And it’s not just that we learn from where we arrive. We can learn from the mere fact of moving from place to place with awareness.
We frequently get caught up in one place or way of doing things. We look out the window of our home, maybe into a garden, street, or city. Maybe we enjoy it, maybe not. But we create a momentary identity space. And then we might lose touch with how the yard or garden spreads to the hills beyond it, or to the street and the city, or neighboring nations.
I walk almost every day and pick a route, places to go and see, but really, I could go almost anywhere. I’m limited only by my concept of what the walk should be. Our ideas about what we’ll meet on the road can limit how and what we greet.
There’s space, miles, and there’s time. We might want to go someplace. Go to a doctor, visit a friend. And we want to be there now. We want to “cheat” space by speeding through time, by driving faster, or diverting ourselves with music and podcasts as we move, so we don’t feel “are we there yet?” Driving can be a good time for music and such. But time and space, as Einstein and others have shown, cannot be separated.
Buddhism and other spiritual and philosophical approaches share a similar perspective yet turn it in an engaging direction. They remind us change is constant and everything impermanent.

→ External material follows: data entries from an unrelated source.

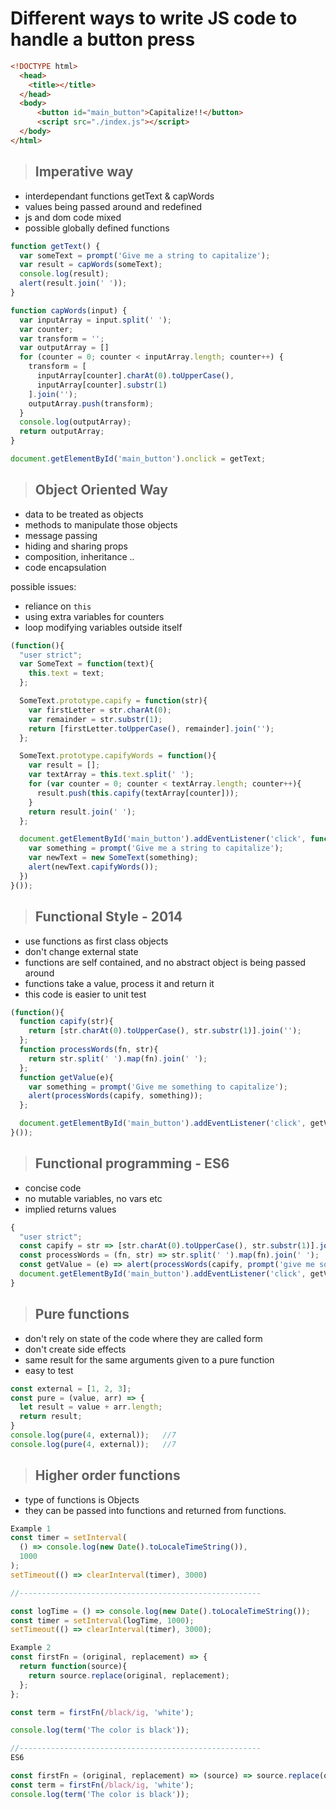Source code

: # Different ways to write JS code to handle a button press
```html
<!DOCTYPE html>
  <head>
    <title></title>
  </head>
  <body>
      <button id="main_button">Capitalize!!</button>
      <script src="./index.js"></script>
  </body>
</html>
```
> ## Imperative way
* interdependant functions getText & capWords
* values being passed around and redefined
* js and dom code mixed
* possible globally defined functions
```javascript
function getText() {
  var someText = prompt('Give me a string to capitalize');
  var result = capWords(someText);
  console.log(result);
  alert(result.join(' '));
}

function capWords(input) {
  var inputArray = input.split(' ');
  var counter;
  var transform = '';
  var outputArray = []
  for (counter = 0; counter < inputArray.length; counter++) {
    transform = [
      inputArray[counter].charAt(0).toUpperCase(),
      inputArray[counter].substr(1)
    ].join('');
    outputArray.push(transform);
  }
  console.log(outputArray);
  return outputArray;
}

document.getElementById('main_button').onclick = getText;
```


> ## Object Oriented Way
* data to be treated as objects
* methods to manipulate those objects
* message passing
* hiding and sharing props
* composition, inheritance ..
* code encapsulation

possible issues:
  - reliance on `this`
  - using extra variables for counters
  - loop modifying variables outside itself
```javascript
(function(){
  "user strict";
  var SomeText = function(text){
    this.text = text;
  };

  SomeText.prototype.capify = function(str){
    var firstLetter = str.charAt(0);
    var remainder = str.substr(1);
    return [firstLetter.toUpperCase(), remainder].join('');
  };

  SomeText.prototype.capifyWords = function(){
    var result = [];
    var textArray = this.text.split(' ');
    for (var counter = 0; counter < textArray.length; counter++){
      result.push(this.capify(textArray[counter]));
    }
    return result.join(' ');
  };

  document.getElementById('main_button').addEventListener('click', function(e){
    var something = prompt('Give me a string to capitalize');
    var newText = new SomeText(something);
    alert(newText.capifyWords());
  })
}());
```

> ## Functional Style - 2014
* use functions as first class objects
* don't change external state
* functions are self contained, and no abstract object is being passed around
* functions take a value, process it and return it
* this code is easier to unit test
```javascript
(function(){
  function capify(str){
    return [str.charAt(0).toUpperCase(), str.substr(1)].join('');
  };
  function processWords(fn, str){
    return str.split(' ').map(fn).join(' ');
  };
  function getValue(e){
    var something = prompt('Give me something to capitalize');
    alert(processWords(capify, something));
  };

  document.getElementById('main_button').addEventListener('click', getValue);
}());
```

> ## Functional programming - ES6
* concise code
* no mutable variables, no vars etc
* implied returns values
```javascript
{
  "user strict";
  const capify = str => [str.charAt(0).toUpperCase(), str.substr(1)].join('');
  const processWords = (fn, str) => str.split(' ').map(fn).join(' ');
  const getValue = (e) => alert(processWords(capify, prompt('give me something to capitalize')))
  document.getElementById('main_button').addEventListener('click', getValue);
}
```

> ## Pure functions
* don't rely on state of the code where they are called form
* don't create side effects
* same result for the same arguments given to a pure function
* easy to test
```javascript
const external = [1, 2, 3];
const pure = (value, arr) => {
  let result = value + arr.length;
  return result;
}
console.log(pure(4, external));   //7
console.log(pure(4, external));   //7
```

> ## Higher order functions
* type of functions is Objects
* they can be passed into functions and returned from functions.
```javascript
Example 1
const timer = setInterval(
  () => console.log(new Date().toLocaleTimeString()),
  1000
);
setTimeout(() => clearInterval(timer), 3000)

//------------------------------------------------------

const logTime = () => console.log(new Date().toLocaleTimeString());
const timer = setInterval(logTime, 1000);
setTimeout(() => clearInterval(timer), 3000);
```

```javascript
Example 2
const firstFn = (original, replacement) => {
  return function(source){
    return source.replace(original, replacement);
  };
};

const term = firstFn(/black/ig, 'white');

console.log(term('The color is black'));

//------------------------------------------------------
ES6 

const firstFn = (original, replacement) => (source) => source.replace(original, replacement);
const term = firstFn(/black/ig, 'white');
console.log(term('The color is black'));
```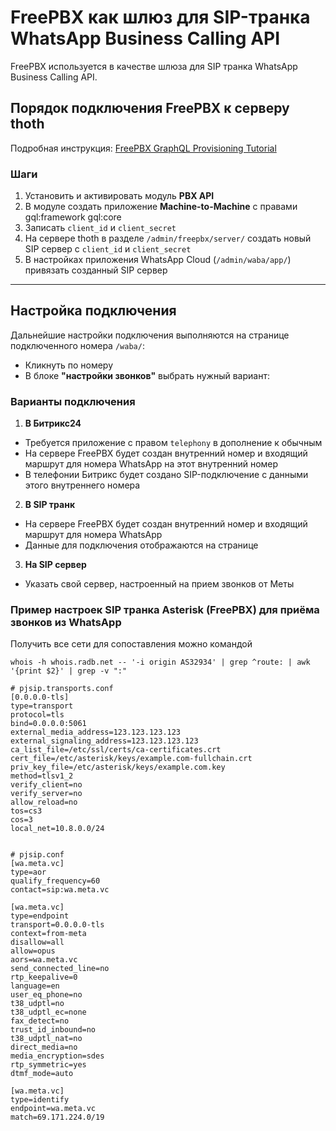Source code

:# FreePBX как шлюз для SIP-транка WhatsApp Business Calling API

FreePBX используется в качестве шлюза для SIP транка WhatsApp Business Calling API.

## Порядок подключения FreePBX к серверу thoth

Подробная инструкция: [FreePBX GraphQL Provisioning Tutorial](https://sangomakb.atlassian.net/wiki/spaces/FCD/pages/10354832/FreePBX+GraphQL+Provisioning+Tutorial)

### Шаги

1. Установить и активировать модуль **PBX API**
2. В модуле создать приложение **Machine-to-Machine** с правами   gql:framework gql:core
3. Записать `client_id` и `client_secret`
4. На сервере thoth в разделе `/admin/freepbx/server/` создать новый SIP сервер с `client_id` и `client_secret`
5. В настройках приложения WhatsApp Cloud (`/admin/waba/app/`) привязать созданный SIP сервер

---

## Настройка подключения

Дальнейшие настройки подключения выполняются на странице подключенного номера `/waba/`:

- Кликнуть по номеру  
- В блоке **"настройки звонков"** выбрать нужный вариант:

### Варианты подключения

1. **В Битрикс24**  
- Требуется приложение с правом `telephony` в дополнение к обычным
- На сервере FreePBX будет создан внутренний номер и входящий маршрут для номера WhatsApp на этот внутренний номер  
- В телефонии Битрикс будет создано SIP-подключение с данными этого внутреннего номера

2. **В SIP транк**  
- На сервере FreePBX будет создан внутренний номер и входящий маршрут для номера WhatsApp  
- Данные для подключения отображаются на странице

3. **На SIP сервер**  
- Указать свой сервер, настроенный на прием звонков от Меты 
         
     

### Пример настроек SIP транка Asterisk (FreePBX) для приёма звонков из WhatsApp

Получить все сети для сопоставления можно командой 
```
whois -h whois.radb.net -- '-i origin AS32934' | grep ^route: | awk '{print $2}' | grep -v ":"
```

```
# pjsip.transports.conf
[0.0.0.0-tls]
type=transport
protocol=tls
bind=0.0.0.0:5061
external_media_address=123.123.123.123
external_signaling_address=123.123.123.123
ca_list_file=/etc/ssl/certs/ca-certificates.crt
cert_file=/etc/asterisk/keys/example.com-fullchain.crt
priv_key_file=/etc/asterisk/keys/example.com.key
method=tlsv1_2
verify_client=no
verify_server=no
allow_reload=no
tos=cs3
cos=3
local_net=10.8.0.0/24


# pjsip.conf
[wa.meta.vc]
type=aor
qualify_frequency=60
contact=sip:wa.meta.vc

[wa.meta.vc]
type=endpoint
transport=0.0.0.0-tls
context=from-meta
disallow=all
allow=opus
aors=wa.meta.vc
send_connected_line=no
rtp_keepalive=0
language=en
user_eq_phone=no
t38_udptl=no
t38_udptl_ec=none
fax_detect=no
trust_id_inbound=no
t38_udptl_nat=no
direct_media=no
media_encryption=sdes
rtp_symmetric=yes
dtmf_mode=auto

[wa.meta.vc]
type=identify
endpoint=wa.meta.vc
match=69.171.224.0/19
```
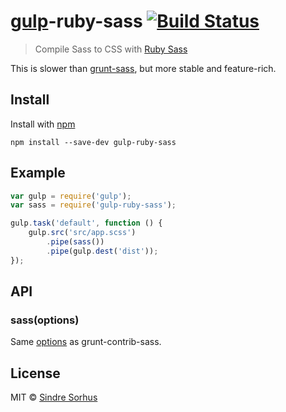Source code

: # [gulp](https://github.com/wearefractal/gulp)-ruby-sass [![Build Status](https://secure.travis-ci.org/sindresorhus/gulp-ruby-sass.png?branch=master)](http://travis-ci.org/sindresorhus/gulp-ruby-sass)

> Compile Sass to CSS with [Ruby Sass](http://sass-lang.com/install)

This is slower than [grunt-sass](https://github.com/dlmanning/gulp-sass), but more stable and feature-rich.


## Install

Install with [npm](https://npmjs.org/package/gulp-ruby-sass)

```
npm install --save-dev gulp-ruby-sass
```


## Example

```js
var gulp = require('gulp');
var sass = require('gulp-ruby-sass');

gulp.task('default', function () {
	gulp.src('src/app.scss')
		.pipe(sass())
		.pipe(gulp.dest('dist'));
});
```


## API

### sass(options)

Same [options](https://github.com/gruntjs/grunt-contrib-sass#options) as grunt-contrib-sass.


## License

MIT © [Sindre Sorhus](http://sindresorhus.com)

Dogen Zenji, a Japanese Zen teacher, poet, and philosopher said we, all things, are time. “Time itself is being.” “The time we call spring blossoms directly as an existence called flowers.” In this moment, I am dependent upon and enmeshed with all beings in all time.
Driving, or that time in the airport or those minutes in a subway, can be a great opportunity to learn from others. By being mindful of our feelings, we learn an important lesson about ourselves and how we experience time. Of course, what we learn traveling we can learn anytime we pause to study ourselves. But traveling makes time and change so obvious.
Dogen said, “Do not think that time merely flies away…If time merely flies away, you would be separate from time.” Imagine driving a long distance. Just a few weeks ago, my wife and I drove 8 hours to visit my brother and sister-in-law. And I noticed the obvious⎼ when we’re driving, we’re always moving. Then we stop, get out to pump gas or go to the bathroom. And internally, we’re still on the road; or still focused on a destination other than where we are. So, when we stop, it takes effort to feel that moment in that space. We’re not fully alive to where we are.
We often mentally limit ourselves to what’s within our skin or conceptual border, so everything else is considered outside us. Our culture trains us in such limitation. It also trains us to think of time as moving in a linear fashion abstracted from us and the rest of existence. This exaggerates the borders or spaces between us, and between here and there. Yet the universe is open. We have to re-train ourselves, so even the limits are ways to touch the limitless….
*To read the whole piece, please click on this link to The Good Men Project.
**The photo is from Delphi. Greece.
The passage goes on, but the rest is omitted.